Fluid Induced Earthquakes: Insights from Hydrogeology and Poro-mechanics
By Dr. Shemin Ge, Professor of hydrogeology at the Dept. of Geological Sciences, University of Colorado-Boulder, gave a guest lecture today, March 24, 2016, at the University of Florida, Williamson Hall.
Dr. Ge was introduced by Dr. Tom Frazer, Acting Director of the University of Florida Water Institute.
Dr. Ge spoke mainly on the correlation of earthquakes and the various types of wastewater injection deep into the earth. The fracking technique employs what is called the “dewatering method,” where extracting water from deep underground lessens pressure, which causes the mixture of oil and gas to flow out of the matrix, which in turn leaves voids underground.
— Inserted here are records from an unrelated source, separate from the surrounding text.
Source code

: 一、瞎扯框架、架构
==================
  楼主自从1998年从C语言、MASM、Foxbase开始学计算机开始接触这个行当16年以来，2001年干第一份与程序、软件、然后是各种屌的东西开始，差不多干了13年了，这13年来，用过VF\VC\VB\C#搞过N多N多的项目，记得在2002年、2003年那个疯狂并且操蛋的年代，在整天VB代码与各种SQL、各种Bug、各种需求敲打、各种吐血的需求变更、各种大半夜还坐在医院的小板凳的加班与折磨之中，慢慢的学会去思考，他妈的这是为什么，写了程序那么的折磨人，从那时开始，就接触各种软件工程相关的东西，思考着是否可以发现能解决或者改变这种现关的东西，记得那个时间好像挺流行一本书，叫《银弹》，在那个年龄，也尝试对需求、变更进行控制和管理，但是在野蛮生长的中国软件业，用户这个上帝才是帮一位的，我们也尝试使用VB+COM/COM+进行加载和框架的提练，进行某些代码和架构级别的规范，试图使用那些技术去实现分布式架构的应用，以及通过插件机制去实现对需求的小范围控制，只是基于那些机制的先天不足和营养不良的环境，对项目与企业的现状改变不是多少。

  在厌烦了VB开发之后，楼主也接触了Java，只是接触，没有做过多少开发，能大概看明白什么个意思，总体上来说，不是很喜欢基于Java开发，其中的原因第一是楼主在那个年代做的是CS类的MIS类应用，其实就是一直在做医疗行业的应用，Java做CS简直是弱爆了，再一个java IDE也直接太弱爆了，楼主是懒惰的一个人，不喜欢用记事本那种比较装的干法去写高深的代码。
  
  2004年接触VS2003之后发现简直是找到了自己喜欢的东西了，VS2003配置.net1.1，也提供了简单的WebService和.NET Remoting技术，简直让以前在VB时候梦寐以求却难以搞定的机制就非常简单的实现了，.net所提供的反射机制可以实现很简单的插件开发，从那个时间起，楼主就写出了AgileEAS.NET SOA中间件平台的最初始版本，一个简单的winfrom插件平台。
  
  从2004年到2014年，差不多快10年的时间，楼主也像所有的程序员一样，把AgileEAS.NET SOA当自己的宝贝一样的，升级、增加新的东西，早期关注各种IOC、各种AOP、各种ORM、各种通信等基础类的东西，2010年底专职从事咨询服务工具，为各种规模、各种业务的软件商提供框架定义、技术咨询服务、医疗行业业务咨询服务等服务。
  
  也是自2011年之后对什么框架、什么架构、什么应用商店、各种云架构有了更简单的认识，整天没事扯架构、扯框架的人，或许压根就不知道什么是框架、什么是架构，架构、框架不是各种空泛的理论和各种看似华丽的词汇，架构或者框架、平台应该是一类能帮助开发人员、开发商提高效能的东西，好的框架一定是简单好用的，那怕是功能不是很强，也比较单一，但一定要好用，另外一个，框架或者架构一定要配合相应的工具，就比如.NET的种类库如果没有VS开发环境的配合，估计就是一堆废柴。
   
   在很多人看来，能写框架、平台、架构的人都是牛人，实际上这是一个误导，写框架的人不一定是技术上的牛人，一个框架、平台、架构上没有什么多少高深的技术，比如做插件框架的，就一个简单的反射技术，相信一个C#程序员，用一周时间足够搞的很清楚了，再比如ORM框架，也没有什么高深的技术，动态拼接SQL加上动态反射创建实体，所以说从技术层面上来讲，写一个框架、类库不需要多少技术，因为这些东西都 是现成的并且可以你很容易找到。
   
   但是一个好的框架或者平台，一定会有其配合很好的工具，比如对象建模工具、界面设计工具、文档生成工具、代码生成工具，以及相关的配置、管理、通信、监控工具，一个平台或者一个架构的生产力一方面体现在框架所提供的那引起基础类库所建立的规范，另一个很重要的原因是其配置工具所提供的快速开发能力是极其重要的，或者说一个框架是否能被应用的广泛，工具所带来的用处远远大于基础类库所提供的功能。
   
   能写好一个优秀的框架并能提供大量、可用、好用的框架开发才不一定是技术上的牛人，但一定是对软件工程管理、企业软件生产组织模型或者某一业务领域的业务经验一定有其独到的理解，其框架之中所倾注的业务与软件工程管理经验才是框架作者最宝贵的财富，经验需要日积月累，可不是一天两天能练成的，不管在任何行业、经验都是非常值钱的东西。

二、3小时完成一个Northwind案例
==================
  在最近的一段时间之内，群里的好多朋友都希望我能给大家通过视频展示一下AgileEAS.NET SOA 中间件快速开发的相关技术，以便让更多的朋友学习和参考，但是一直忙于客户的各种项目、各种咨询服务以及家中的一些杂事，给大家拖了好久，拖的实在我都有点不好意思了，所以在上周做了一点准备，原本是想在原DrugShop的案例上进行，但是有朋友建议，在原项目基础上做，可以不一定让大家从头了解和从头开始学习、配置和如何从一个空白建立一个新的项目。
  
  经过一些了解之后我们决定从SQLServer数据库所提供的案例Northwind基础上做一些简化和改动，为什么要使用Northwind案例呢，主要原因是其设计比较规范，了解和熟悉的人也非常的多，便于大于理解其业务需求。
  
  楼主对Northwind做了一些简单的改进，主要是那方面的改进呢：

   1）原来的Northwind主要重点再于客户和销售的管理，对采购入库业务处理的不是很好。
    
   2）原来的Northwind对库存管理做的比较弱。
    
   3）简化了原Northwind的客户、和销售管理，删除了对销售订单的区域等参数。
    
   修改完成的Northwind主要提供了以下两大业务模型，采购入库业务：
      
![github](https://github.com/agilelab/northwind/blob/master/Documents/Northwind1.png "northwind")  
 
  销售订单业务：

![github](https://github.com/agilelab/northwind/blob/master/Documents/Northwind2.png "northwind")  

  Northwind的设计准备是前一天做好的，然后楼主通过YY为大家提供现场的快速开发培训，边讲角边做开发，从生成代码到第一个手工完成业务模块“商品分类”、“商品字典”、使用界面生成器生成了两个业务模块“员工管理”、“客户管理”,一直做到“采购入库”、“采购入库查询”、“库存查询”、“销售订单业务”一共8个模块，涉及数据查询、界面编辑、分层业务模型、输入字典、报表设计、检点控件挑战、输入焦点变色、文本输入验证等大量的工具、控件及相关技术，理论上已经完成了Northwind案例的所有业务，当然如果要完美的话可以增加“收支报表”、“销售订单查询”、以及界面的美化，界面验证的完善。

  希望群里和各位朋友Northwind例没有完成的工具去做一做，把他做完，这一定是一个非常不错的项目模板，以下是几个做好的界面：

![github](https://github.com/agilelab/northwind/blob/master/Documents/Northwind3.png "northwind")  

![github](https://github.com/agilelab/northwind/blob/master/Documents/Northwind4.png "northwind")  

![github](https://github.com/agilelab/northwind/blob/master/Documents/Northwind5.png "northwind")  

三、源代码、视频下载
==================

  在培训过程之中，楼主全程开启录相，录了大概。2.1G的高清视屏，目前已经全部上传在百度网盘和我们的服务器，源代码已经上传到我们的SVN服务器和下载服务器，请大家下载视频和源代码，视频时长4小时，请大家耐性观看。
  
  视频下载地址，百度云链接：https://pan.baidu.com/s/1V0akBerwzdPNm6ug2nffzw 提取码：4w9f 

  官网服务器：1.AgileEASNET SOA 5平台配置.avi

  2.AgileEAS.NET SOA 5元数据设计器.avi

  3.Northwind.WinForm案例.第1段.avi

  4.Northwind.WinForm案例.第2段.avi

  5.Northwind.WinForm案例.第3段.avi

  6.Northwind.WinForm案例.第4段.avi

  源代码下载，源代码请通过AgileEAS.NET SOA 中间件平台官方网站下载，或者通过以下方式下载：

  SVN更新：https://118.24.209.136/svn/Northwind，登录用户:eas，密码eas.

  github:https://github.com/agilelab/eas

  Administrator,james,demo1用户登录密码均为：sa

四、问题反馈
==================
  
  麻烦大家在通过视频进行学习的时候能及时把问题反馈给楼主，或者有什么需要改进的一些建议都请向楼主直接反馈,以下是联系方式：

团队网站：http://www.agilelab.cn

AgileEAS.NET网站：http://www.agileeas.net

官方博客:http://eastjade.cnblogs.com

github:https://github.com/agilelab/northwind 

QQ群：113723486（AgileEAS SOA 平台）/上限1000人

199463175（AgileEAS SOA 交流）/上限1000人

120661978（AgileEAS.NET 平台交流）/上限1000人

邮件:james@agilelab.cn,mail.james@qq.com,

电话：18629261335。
Roughly 40 per cent of the water injected is dispersed underground.
There are about 188,070 injection wells in 34 states in the U.S., of these, about 106, 070 are active.
Devising correlations between seismic activity and injection wells is approached by using a document called the Advanced National Seismic System Earthquake Catalog (ANSS). According to the ANSS, in the 1970s, the region had only a very few earthquakes, but by 2014, there were 650. A spatial correlation is recognized if the seismic activity occurs within 15 km of the well, and a temporal correlation is recognized if the quake occurs during the time of injection. Thus we arrive at what is called a spatiotemporal association.
Dr. Ge offered mathematical formulae to prove what is called the poroelasticity governing equations, which are very complicated to non-mathematicians. However, the principal was first described in 1892, which is called the poroelasticity phenomenon, which simply says that water in pores, or in tube well bore, for example, will rise when the earth matrix surrounding it is compressed. This is an example of changes in stress which produces a change in fluid pressure.
Many variables may affect what is called the pore mechanics, which determines whether or not underground strata shifts, resulting in earthquakes. Some of the variables are the rock properties, faults, pore pressure, background stress, and stratigraphy.
Experiments with pore pressure in the earth have resulted in induced quakes and it was found that injection rates may influence the results. Mainly, high rates of injection caused more earthquakes than slower rates. This fact is significant if the goal is to reduce earthquakes.
Dr. Ge’s lecture dealt entirely with the scientific aspect of induced seismic activity, and not the political. During the Q & A period afterward, our writer inquired as to the industry’s reaction to this mounting evidence against fracking. Dr. Ge indicated that the response seemed to be lessened because of the cost involved.
Another query as to “what happens to the injected water that stays underground?” was answered by “We don’t know.”